AN02030: Improving IO response times using FAST or PRIORITY modes#
XCORE processors can respond very quickly to external stimuli. This app note shows the effect of two modes that a thread can be set into that further improves the response time. These modes come at a cost (higher power consumption and less MIPS for other threads), but they can be helpful in tight IO loops where the timing requirement is close to the XCORE performance.
The two modes discussed are FAST mode and PRIORITY mode. The purpose of FAST mode is to specifically improve the IO response time; the purpose of PRIORITY mode is more broad, but in the context of this app note we only look at using PRIORITY mode for improving the IO response time of a single thread. Using PRIORITY modes in multiple threads is outside the scope of this app note. FAST and PRIORITY modes are defined in the XS3 architecture manual.
This app-note relies on an in-depth understanding of the XCORE pipeline. It shows the improved response times relative to an external stimulus, but the techniques discussed also work on responses to other XCORE resources, such as inputs from channel-ends.
FAST mode#
FAST is one of the mode bits in the status register of a thread. When in FAST mode any instruction that would normally pause, will re-execute as if the resource was marked ready. This as opposed to normal execution where the thread would be taken out of the scheduling queue until such a time where the resource is ready.
The purpose of this mode is to make threads slightly more responsive than they normally are. Because the thread is already executing, it will save up to four core-clock-cycles in waking a thread up.

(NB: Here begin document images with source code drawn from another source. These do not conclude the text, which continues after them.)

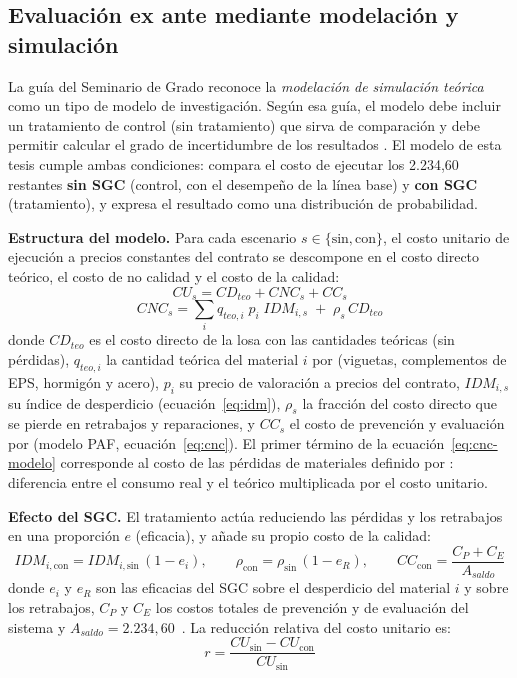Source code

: \subsection{Evaluación ex ante mediante modelación y simulación}
\label{sec:modelo-simulacion}

La guía del Seminario de Grado reconoce la \emph{modelación de simulación teórica} como un tipo de modelo de investigación. Según esa guía, el modelo debe incluir un tratamiento de control (sin tratamiento) que sirva de comparación y debe permitir calcular el grado de incertidumbre de los resultados \parencite{barrios2021modelo}. El modelo de esta tesis cumple ambas condiciones: compara el costo de ejecutar los 2.234,60~\mdos{} restantes \textbf{sin SGC} (control, con el desempeño de la línea base) y \textbf{con SGC} (tratamiento), y expresa el resultado como una distribución de probabilidad.

\textbf{Estructura del modelo.} Para cada escenario $s \in \{\text{sin}, \text{con}\}$, el costo unitario de ejecución a precios constantes del contrato se descompone en el costo directo teórico, el costo de no calidad y el costo de la calidad:
\begin{equation}
  CU_s = CD_{teo} + CNC_s + CC_s
  \label{eq:cu-modelo}
\end{equation}
\begin{equation}
  CNC_s = \sum_{i} q_{teo,i}\; p_i\; IDM_{i,s} \;+\; \rho_s\, CD_{teo}
  \label{eq:cnc-modelo}
\end{equation}
donde $CD_{teo}$ es el costo directo de la losa con las cantidades teóricas (sin pérdidas), $q_{teo,i}$ la cantidad teórica del material $i$ por \mdos{} (viguetas, complementos de EPS, hormigón y acero), $p_i$ su precio de valoración a precios del contrato, $IDM_{i,s}$ su índice de desperdicio (ecuación~\ref{eq:idm}), $\rho_s$ la fracción del costo directo que se pierde en retrabajos y reparaciones, y $CC_s$ el costo de prevención y evaluación por \mdos{} (modelo PAF, ecuación~\ref{eq:cnc}). El primer término de la ecuación~\eqref{eq:cnc-modelo} corresponde al costo de las pérdidas de materiales definido por \textcite{rossi2001}: diferencia entre el consumo real y el teórico multiplicada por el costo unitario.

\textbf{Efecto del SGC.} El tratamiento actúa reduciendo las pérdidas y los retrabajos en una proporción $e$ (eficacia), y añade su propio costo de la calidad:
\begin{equation}
  IDM_{i,\text{con}} = IDM_{i,\text{sin}}\,(1 - e_i), \qquad
  \rho_{\text{con}} = \rho_{\text{sin}}\,(1 - e_R), \qquad
  CC_{\text{con}} = \frac{C_P + C_E}{A_{saldo}}
  \label{eq:efecto-sgc}
\end{equation}
donde $e_i$ y $e_R$ son las eficacias del SGC sobre el desperdicio del material $i$ y sobre los retrabajos, $C_P$ y $C_E$ los costos totales de prevención y de evaluación del sistema y $A_{saldo} = 2.234{,}60$~\mdos{}. La reducción relativa del costo unitario es:
\begin{equation}
  r = \frac{CU_{\text{sin}} - CU_{\text{con}}}{CU_{\text{sin}}}
  \label{eq:r-modelo}
\end{equation}

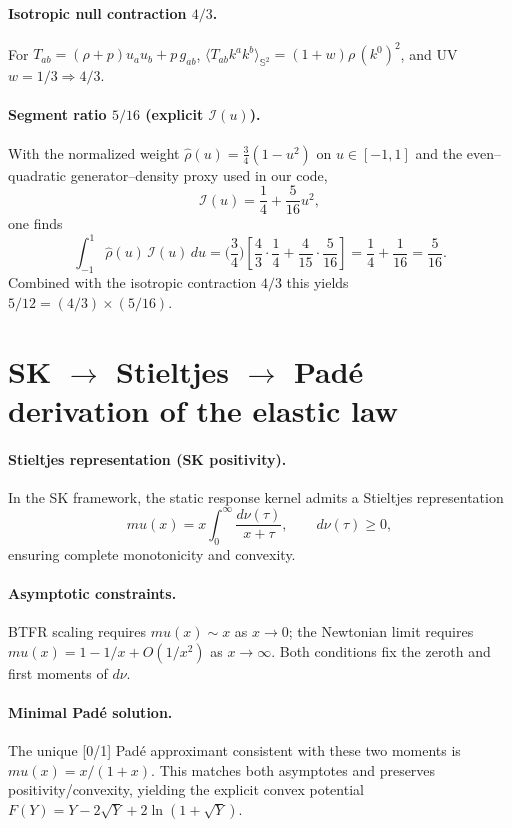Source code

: \documentclass[aps,prd,onecolumn,superscriptaddress,nofootinbib]{revtex4-2}
\def\mu{mu}%
\begin{document}
\paragraph{Isotropic null contraction \(4/3\).} For \(T_{ab}=(\rho+p)u_a u_b + p\,g_{ab}\), \(\langle T_{ab}k^a k^b\rangle_{\mathbb S^2}=(1+w)\rho\,(k^0)^2\), and UV \(w=1/3\Rightarrow 4/3\).

\paragraph{Segment ratio \(5/16\) (explicit \(\mathcal I(u)\)).}
With the normalized weight \(\hat\rho(u)=\tfrac{3}{4}(1-u^2)\) on \(u\in[-1,1]\) and the even–quadratic generator–density proxy used in our code,
\[
\mathcal I(u)=\frac{1}{4}+\frac{5}{16}u^2,
\]
one finds
\[
\int_{-1}^{1}\! \hat\rho(u)\,\mathcal I(u)\,du
=\Big(\frac{3}{4}\Big)\!\left[\frac{4}{3}\cdot\frac{1}{4}+\frac{4}{15}\cdot\frac{5}{16}\right]
=\frac{1}{4}+\frac{1}{16}
=\frac{5}{16}.
\]
Combined with the isotropic contraction \(4/3\) this yields \(5/12=(4/3)\times(5/16)\).

\section{SK $\to$ Stieltjes $\to$ Padé derivation of the elastic law}
\label{app:stieltjes}

\paragraph{Stieltjes representation (SK positivity).}
In the SK framework, the static response kernel admits a Stieltjes
representation
\[
\mu(x)=x\int_0^\infty \frac{d\nu(\tau)}{x+\tau},\qquad d\nu(\tau)\ge0,
\]
ensuring complete monotonicity and convexity.

\paragraph{Asymptotic constraints.}
BTFR scaling requires \(\mu(x)\sim x\) as \(x\to 0\);
the Newtonian limit requires \(\mu(x)=1-1/x+O(1/x^2)\) as \(x\to\infty\).
Both conditions fix the zeroth and first moments of \(d\nu\).

\paragraph{Minimal Padé solution.}
The unique [0/1] Padé approximant consistent with these two moments is
\(\mu(x)=x/(1+x)\).
This matches both asymptotes and preserves positivity/convexity,
yielding the explicit convex potential
\(F(Y)=Y-2\sqrt{Y}+2\ln(1+\sqrt{Y})\).
\end{document}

In the best case, it may be that the resource becomes ready just before the instruction goes into the execution stage of the pipeline, and the signal will go straight from the port into the code with as little delay as possible.
In the worst case, it may be that the port becomes ready just after the instruction has entered the execution stage of the pipeline, and it just misses it.
FAST mode enables you to remove between one and four core clock cycles (say 5-7 ns assuming a 600 MHz clock) of the reaction time of a port or other resource.
A thread is set to execute in FAST mode by executing the following line:
local_thread_mode_set_bits(thread_mode_fast); // Comment out to not have fast mode
For this function to work, you need to include the xcore/thread.h
file,
which is automatically included through xcore/parallel.h
in our example
program. FAST mode can be cleared through a call to
local_thread_mode_clear_bits(thread_mode_fast)
. The functions
local_thread_mode_set_bits()
and local_thread_mode_clear_bits()
dynamically change the setting of the current thread, enabling FAST mode
(or PRIORITY mode below) to be switched on and off as desired.
PRIORITY mode#
PRIORITY is another mode bit in the status register of a thread. When in PRIORITY mode the thread is queued for the pipeline in preference to the threads that are not in priority mode.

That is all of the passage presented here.